PROBLEM DESCRIPTION ->
For the entries presented below, indicate the number of lines that include the word "Specific", adding nothing else.

RECORDS FOR THE EXERCISE ->
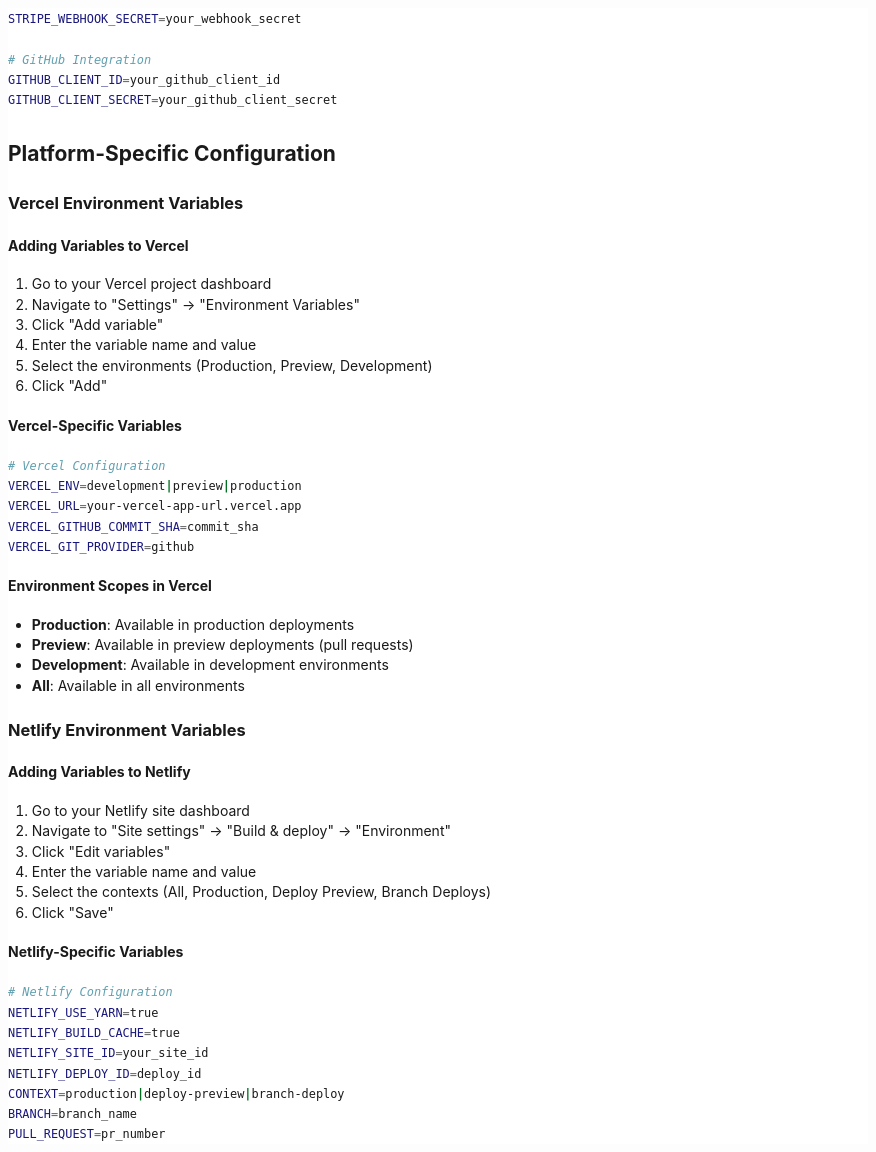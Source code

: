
 ```bash
STRIPE_WEBHOOK_SECRET=your_webhook_secret

# GitHub Integration
GITHUB_CLIENT_ID=your_github_client_id
GITHUB_CLIENT_SECRET=your_github_client_secret
```

## Platform-Specific Configuration

### Vercel Environment Variables

#### Adding Variables to Vercel

1. Go to your Vercel project dashboard
2. Navigate to "Settings" → "Environment Variables"
3. Click "Add variable"
4. Enter the variable name and value
5. Select the environments (Production, Preview, Development)
6. Click "Add"

#### Vercel-Specific Variables

```bash
# Vercel Configuration
VERCEL_ENV=development|preview|production
VERCEL_URL=your-vercel-app-url.vercel.app
VERCEL_GITHUB_COMMIT_SHA=commit_sha
VERCEL_GIT_PROVIDER=github
```

#### Environment Scopes in Vercel

- **Production**: Available in production deployments
- **Preview**: Available in preview deployments (pull requests)
- **Development**: Available in development environments
- **All**: Available in all environments

### Netlify Environment Variables

#### Adding Variables to Netlify

1. Go to your Netlify site dashboard
2. Navigate to "Site settings" → "Build & deploy" → "Environment"
3. Click "Edit variables"
4. Enter the variable name and value
5. Select the contexts (All, Production, Deploy Preview, Branch Deploys)
6. Click "Save"

#### Netlify-Specific Variables

```bash
# Netlify Configuration
NETLIFY_USE_YARN=true
NETLIFY_BUILD_CACHE=true
NETLIFY_SITE_ID=your_site_id
NETLIFY_DEPLOY_ID=deploy_id
CONTEXT=production|deploy-preview|branch-deploy
BRANCH=branch_name
PULL_REQUEST=pr_number
```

REPLY TO THE EXERCISE ->
3